- How to complete this task
Every line below must be reproduced exactly; no pictures are to be included.

- Collected data
------------------------------------------------------------------------
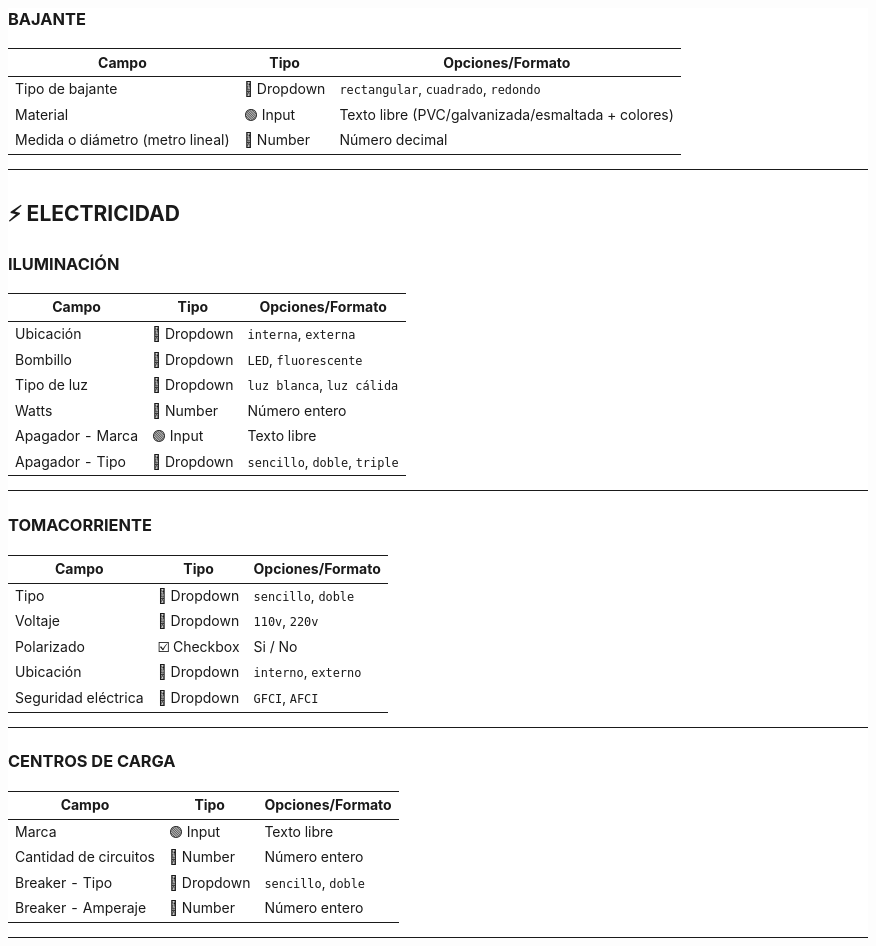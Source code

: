 ### BAJANTE

| Campo | Tipo | Opciones/Formato |
|-------|------|------------------|
| Tipo de bajante | 🔵 Dropdown | `rectangular`, `cuadrado`, `redondo` |
| Material | 🟢 Input | Texto libre (PVC/galvanizada/esmaltada + colores) |
| Medida o diámetro (metro lineal) | 🔢 Number | Número decimal |

---

## ⚡ ELECTRICIDAD

### ILUMINACIÓN

| Campo | Tipo | Opciones/Formato |
|-------|------|------------------|
| Ubicación | 🔵 Dropdown | `interna`, `externa` |
| Bombillo | 🔵 Dropdown | `LED`, `fluorescente` |
| Tipo de luz | 🔵 Dropdown | `luz blanca`, `luz cálida` |
| Watts | 🔢 Number | Número entero |
| Apagador - Marca | 🟢 Input | Texto libre |
| Apagador - Tipo | 🔵 Dropdown | `sencillo`, `doble`, `triple` |

---

### TOMACORRIENTE

| Campo | Tipo | Opciones/Formato |
|-------|------|------------------|
| Tipo | 🔵 Dropdown | `sencillo`, `doble` |
| Voltaje | 🔵 Dropdown | `110v`, `220v` |
| Polarizado | ☑️ Checkbox | Si / No |
| Ubicación | 🔵 Dropdown | `interno`, `externo` |
| Seguridad eléctrica | 🔵 Dropdown | `GFCI`, `AFCI` |

---

### CENTROS DE CARGA

| Campo | Tipo | Opciones/Formato |
|-------|------|------------------|
| Marca | 🟢 Input | Texto libre |
| Cantidad de circuitos | 🔢 Number | Número entero |
| Breaker - Tipo | 🔵 Dropdown | `sencillo`, `doble` |
| Breaker - Amperaje | 🔢 Number | Número entero |

---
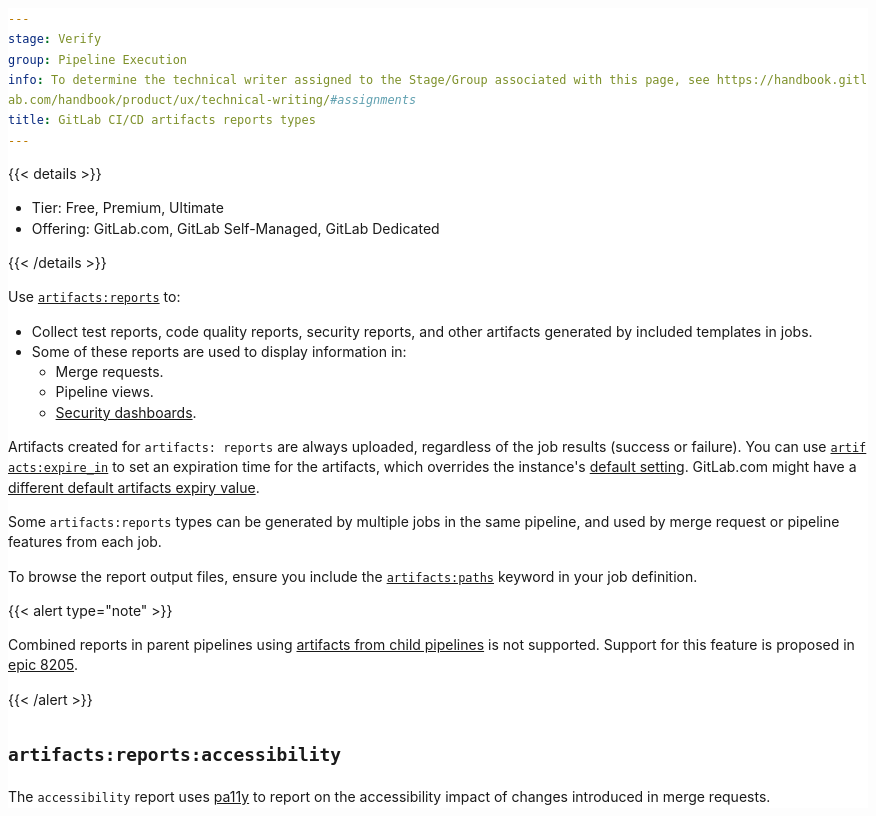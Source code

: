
 ```yaml
---
stage: Verify
group: Pipeline Execution
info: To determine the technical writer assigned to the Stage/Group associated with this page, see https://handbook.gitlab.com/handbook/product/ux/technical-writing/#assignments
title: GitLab CI/CD artifacts reports types
---
```


{{< details >}}

- Tier: Free, Premium, Ultimate
- Offering: GitLab.com, GitLab Self-Managed, GitLab Dedicated

{{< /details >}}

Use [`artifacts:reports`](_index.md#artifactsreports) to:

- Collect test reports, code quality reports, security reports, and other artifacts generated by included templates in
  jobs.
- Some of these reports are used to display information in:
  - Merge requests.
  - Pipeline views.
  - [Security dashboards](../../user/application_security/security_dashboard/_index.md).

Artifacts created for `artifacts: reports` are always uploaded, regardless of the job results (success or failure).
You can use [`artifacts:expire_in`](_index.md#artifactsexpire_in) to set an expiration
time for the artifacts, which overrides the instance's [default setting](../../administration/settings/continuous_integration.md#set-maximum-artifacts-size).
GitLab.com might have a [different default artifacts expiry value](../../user/gitlab_com/_index.md#cicd).

Some `artifacts:reports` types can be generated by multiple jobs in the same pipeline, and used by merge request or
pipeline features from each job.

To browse the report output files, ensure you include the [`artifacts:paths`](_index.md#artifactspaths) keyword in your job definition.

{{< alert type="note" >}}

Combined reports in parent pipelines using [artifacts from child pipelines](_index.md#needspipelinejob) is
not supported. Support for this feature is proposed in [epic 8205](https://gitlab.com/groups/gitlab-org/-/epics/8205).

{{< /alert >}}

## `artifacts:reports:accessibility`

The `accessibility` report uses [pa11y](https://pa11y.org/) to report on the accessibility impact
of changes introduced in merge requests.
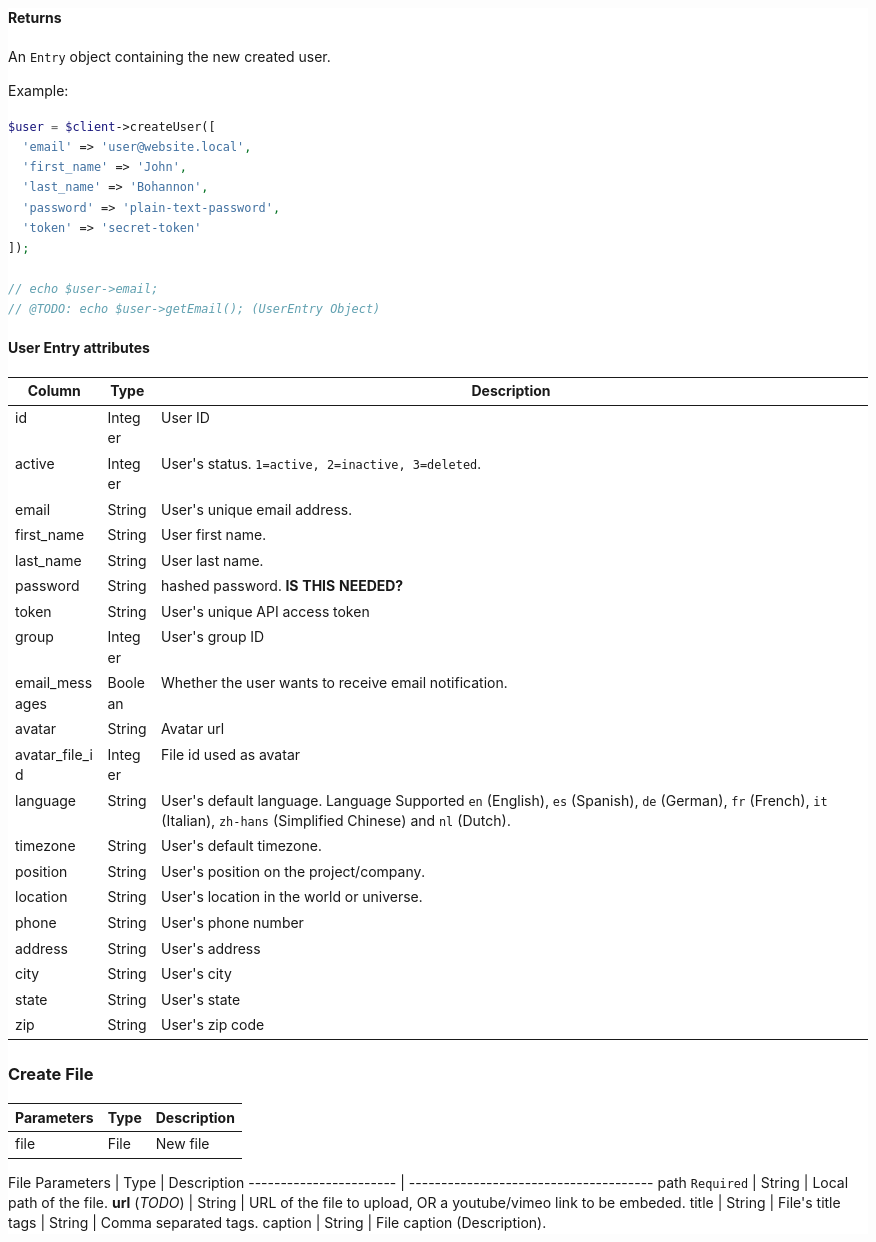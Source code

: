 #### Returns
An `Entry` object containing the new created user.

Example:

```php
$user = $client->createUser([
  'email' => 'user@website.local',
  'first_name' => 'John',
  'last_name' => 'Bohannon',
  'password' => 'plain-text-password',
  'token' => 'secret-token'
]);

// echo $user->email;
// @TODO: echo $user->getEmail(); (UserEntry Object)

```

#### User Entry attributes

Column                  | Type      | Description
----------------------- | --------- | ---------------------- 
id                      | Integer   | User ID
active                  | Integer   | User's status. `1=active, 2=inactive, 3=deleted`.
email                   | String    | User's unique email address.
first_name              | String    | User first name.
last_name               | String    | User last name.
password                | String    | hashed password. **IS THIS NEEDED?**
token                   | String    | User's unique API access token
group                   | Integer   | User's group ID
email_messages          | Boolean   | Whether the user wants to receive email notification.
avatar                  | String    | Avatar url
avatar_file_id          | Integer   | File id used as avatar
language                | String    | User's default language. Language Supported `en` (English), `es` (Spanish), `de` (German), `fr` (French), `it` (Italian), `zh-hans` (Simplified Chinese) and `nl` (Dutch).
timezone                | String    | User's default timezone.
position                | String    | User's position on the project/company.
location                | String    | User's location in the world or universe.
phone                   | String    | User's phone number
address                 | String    | User's address
city                    | String    | User's city
state                   | String    | User's state
zip                     | String    | User's zip code


### Create File

Parameters              | Type     | Description
----------------------- | -------- | ---------------------------
file                    | File     | New file

File Parameters         | Type     | Description
----------------------- | --------------------------------------
path `Required`         | String   | Local path of the file.
**url** (_TODO_)        | String   | URL of the file to upload, OR a youtube/vimeo link to be embeded.
title                   | String   | File's title
tags                    | String   | Comma separated tags.
caption                 | String   | File caption (Description).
------------------------------------------------------------------------
- Exercise output
Source code

: ### BAJANTE

| Campo | Tipo | Opciones/Formato |
|-------|------|------------------|
| Tipo de bajante | 🔵 Dropdown | `rectangular`, `cuadrado`, `redondo` |
| Material | 🟢 Input | Texto libre (PVC/galvanizada/esmaltada + colores) |
| Medida o diámetro (metro lineal) | 🔢 Number | Número decimal |

---

## ⚡ ELECTRICIDAD

### ILUMINACIÓN

| Campo | Tipo | Opciones/Formato |
|-------|------|------------------|
| Ubicación | 🔵 Dropdown | `interna`, `externa` |
| Bombillo | 🔵 Dropdown | `LED`, `fluorescente` |
| Tipo de luz | 🔵 Dropdown | `luz blanca`, `luz cálida` |
| Watts | 🔢 Number | Número entero |
| Apagador - Marca | 🟢 Input | Texto libre |
| Apagador - Tipo | 🔵 Dropdown | `sencillo`, `doble`, `triple` |

---

### TOMACORRIENTE

| Campo | Tipo | Opciones/Formato |
|-------|------|------------------|
| Tipo | 🔵 Dropdown | `sencillo`, `doble` |
| Voltaje | 🔵 Dropdown | `110v`, `220v` |
| Polarizado | ☑️ Checkbox | Si / No |
| Ubicación | 🔵 Dropdown | `interno`, `externo` |
| Seguridad eléctrica | 🔵 Dropdown | `GFCI`, `AFCI` |

---

### CENTROS DE CARGA

| Campo | Tipo | Opciones/Formato |
|-------|------|------------------|
| Marca | 🟢 Input | Texto libre |
| Cantidad de circuitos | 🔢 Number | Número entero |
| Breaker - Tipo | 🔵 Dropdown | `sencillo`, `doble` |
| Breaker - Amperaje | 🔢 Number | Número entero |

---
Source code

:
 ```yaml
---
stage: Verify
group: Pipeline Execution
info: To determine the technical writer assigned to the Stage/Group associated with this page, see https://handbook.gitlab.com/handbook/product/ux/technical-writing/#assignments
title: GitLab CI/CD artifacts reports types
---
```


{{< details >}}

- Tier: Free, Premium, Ultimate
- Offering: GitLab.com, GitLab Self-Managed, GitLab Dedicated

{{< /details >}}

Use [`artifacts:reports`](_index.md#artifactsreports) to:

- Collect test reports, code quality reports, security reports, and other artifacts generated by included templates in
  jobs.
- Some of these reports are used to display information in:
  - Merge requests.
  - Pipeline views.
  - [Security dashboards](../../user/application_security/security_dashboard/_index.md).

Artifacts created for `artifacts: reports` are always uploaded, regardless of the job results (success or failure).
You can use [`artifacts:expire_in`](_index.md#artifactsexpire_in) to set an expiration
time for the artifacts, which overrides the instance's [default setting](../../administration/settings/continuous_integration.md#set-maximum-artifacts-size).
GitLab.com might have a [different default artifacts expiry value](../../user/gitlab_com/_index.md#cicd).

Some `artifacts:reports` types can be generated by multiple jobs in the same pipeline, and used by merge request or
pipeline features from each job.

To browse the report output files, ensure you include the [`artifacts:paths`](_index.md#artifactspaths) keyword in your job definition.

{{< alert type="note" >}}

Combined reports in parent pipelines using [artifacts from child pipelines](_index.md#needspipelinejob) is
not supported. Support for this feature is proposed in [epic 8205](https://gitlab.com/groups/gitlab-org/-/epics/8205).

{{< /alert >}}

## `artifacts:reports:accessibility`

The `accessibility` report uses [pa11y](https://pa11y.org/) to report on the accessibility impact
of changes introduced in merge requests.
Source code

: #### Returns
An `Entry` object containing the new created user.

Example:

```php
$user = $client->createUser([
  'email' => 'user@website.local',
  'first_name' => 'John',
  'last_name' => 'Bohannon',
  'password' => 'plain-text-password',
  'token' => 'secret-token'
]);

// echo $user->email;
// @TODO: echo $user->getEmail(); (UserEntry Object)

```

#### User Entry attributes

Column                  | Type      | Description
----------------------- | --------- | ---------------------- 
id                      | Integer   | User ID
active                  | Integer   | User's status. `1=active, 2=inactive, 3=deleted`.
email                   | String    | User's unique email address.
first_name              | String    | User first name.
last_name               | String    | User last name.
password                | String    | hashed password. **IS THIS NEEDED?**
token                   | String    | User's unique API access token
group                   | Integer   | User's group ID
email_messages          | Boolean   | Whether the user wants to receive email notification.
avatar                  | String    | Avatar url
avatar_file_id          | Integer   | File id used as avatar
language                | String    | User's default language. Language Supported `en` (English), `es` (Spanish), `de` (German), `fr` (French), `it` (Italian), `zh-hans` (Simplified Chinese) and `nl` (Dutch).
timezone                | String    | User's default timezone.
position                | String    | User's position on the project/company.
location                | String    | User's location in the world or universe.
phone                   | String    | User's phone number
address                 | String    | User's address
city                    | String    | User's city
state                   | String    | User's state
zip                     | String    | User's zip code


### Create File

Parameters              | Type     | Description
----------------------- | -------- | ---------------------------
file                    | File     | New file

File Parameters         | Type     | Description
----------------------- | --------------------------------------
path `Required`         | String   | Local path of the file.
**url** (_TODO_)        | String   | URL of the file to upload, OR a youtube/vimeo link to be embeded.
title                   | String   | File's title
tags                    | String   | Comma separated tags.
caption                 | String   | File caption (Description).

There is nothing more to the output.